May 21, 2020
More than half of all children in the United States fail to meet basic proficiency scores in math and science. New research in Policy Insights from the Behavioral and Brain Sciences finds schools can bolster educational outcomes in STEM through a combination of teacher professional development and new curriculum materials.
“Without changes to classroom processes—what is happening in the classroom each day between teachers, students, and content—student learning is unlikely to improve,” authors Kathleen Lynch, Heather C. Hill, Kathryn Gonzalez and Cynthia Pollard state in “Strengthening STEM Instruction in Schools: Learning from Research.”
Among results from studies published since 1989, the authors found student outcomes in science, technology, engineering and math (STEM) were “significantly larger” when school programs were focused on using both curriculum materials and improving teacher content and pedagogical content knowledge.
They also found the most successful teacher development programs had teachers participating along with other teachers in their school. Summer workshops proved particularly beneficial, they state, perhaps because they “provided a prospective, concentrated dose of training at a time when demands on teachers’ time and attention were lower.”
The authors note that the need for instructional improvement in STEM is “particularly acute in high-poverty settings,” where children are “significantly less likely” to pursue careers in STEM than children from more socioeconomically advantaged neighborhoods. They advise new empirical research to include data on school socioeconomic characteristics.
Absent from much of the research to date was studies on how and why teachers abandon existing practices in favor of new ones, the authors note. Changing the way teachers teach often requires replacing long-held beliefs and habits learned over decades—including those years when teachers themselves were students, the authors explain.

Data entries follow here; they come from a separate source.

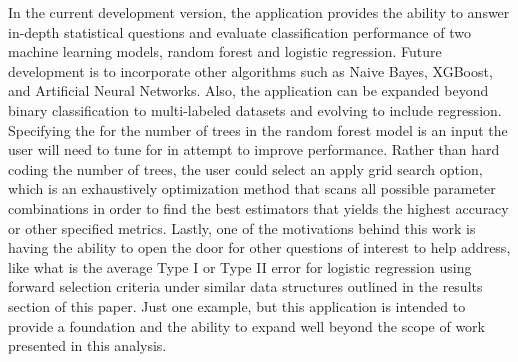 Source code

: \documentclass{llncs}
\begin{document}
In the current development version, the application provides the ability to answer in-depth statistical questions and evaluate classification performance of two machine learning models, random forest and logistic regression. Future development is to incorporate other algorithms such as Naive Bayes, XGBoost, and Artificial Neural Networks. Also, the application can be expanded beyond binary classification to multi-labeled datasets and evolving to include regression. Specifying the for the number of trees in the random forest model is an input the user will need to tune for in attempt to improve performance. Rather than hard coding the number of trees, the user could select an apply grid search option, which is an exhaustively optimization method that scans all possible parameter combinations in order to find the best estimators that yields the highest accuracy or other specified metrics. Lastly, one of the motivations behind this work is having the ability to open the door for other questions of interest to help address, like what is the average Type I or Type II error for logistic regression using forward selection criteria under similar data structures outlined in the results section of this paper. Just one example, but this application is intended to provide a foundation and the ability to expand well beyond the scope of work presented in this analysis.
\end{document}
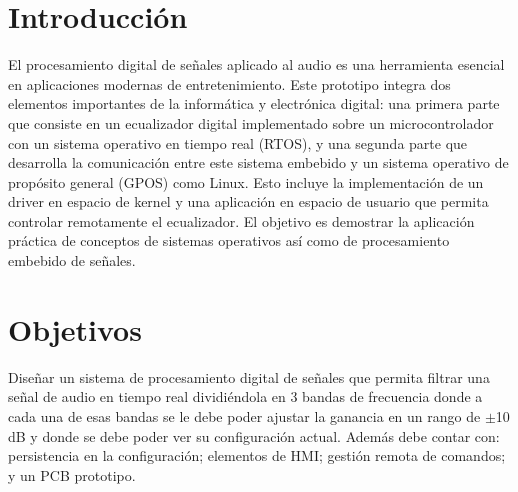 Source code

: \documentclass[RT]{UTNLSE}
\begin{document}
\tableofcontents
\newpage

\section{Introducción}
El procesamiento digital de señales aplicado al audio es una herramienta esencial en aplicaciones modernas de entretenimiento. Este prototipo integra dos elementos importantes de la informática y electrónica digital: una primera parte que consiste en un ecualizador digital implementado sobre un microcontrolador con un sistema operativo en tiempo real (RTOS), y una segunda parte que desarrolla la comunicación entre este sistema embebido y un sistema operativo de propósito general (GPOS) como Linux. Esto incluye la implementación de un driver en espacio de kernel y una aplicación en espacio de usuario que permita controlar remotamente el ecualizador. El objetivo es demostrar la aplicación práctica de conceptos de sistemas operativos \cite{intel386, ldd3} así como de procesamiento embebido de señales.

\section{Objetivos}
Diseñar un sistema de procesamiento digital de señales que permita filtrar una señal de audio en tiempo real dividiéndola en 3 bandas de frecuencia donde a cada una de esas bandas se le debe poder ajustar la ganancia en un rango de $\pm$10 dB y donde se debe poder ver su configuración actual. Además debe contar con: persistencia en la configuración; elementos de HMI; gestión remota de comandos; y un PCB prototipo.

\end{document}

In one case study, the authors note, the teacher “implemented the [new program] with high fidelity and quality.” In that study, the researchers asked the teacher to identify barriers to implementation, devised solutions, measured maintenance of the intervention throughout the study and had a plan in place for mid-stream interventions if the teacher’s motivation level dipped.
Particularly useful in combining professional development with new curriculum materials was the opportunity for teachers to “map the [professional development’s] techniques onto their own lessons,” they authors state.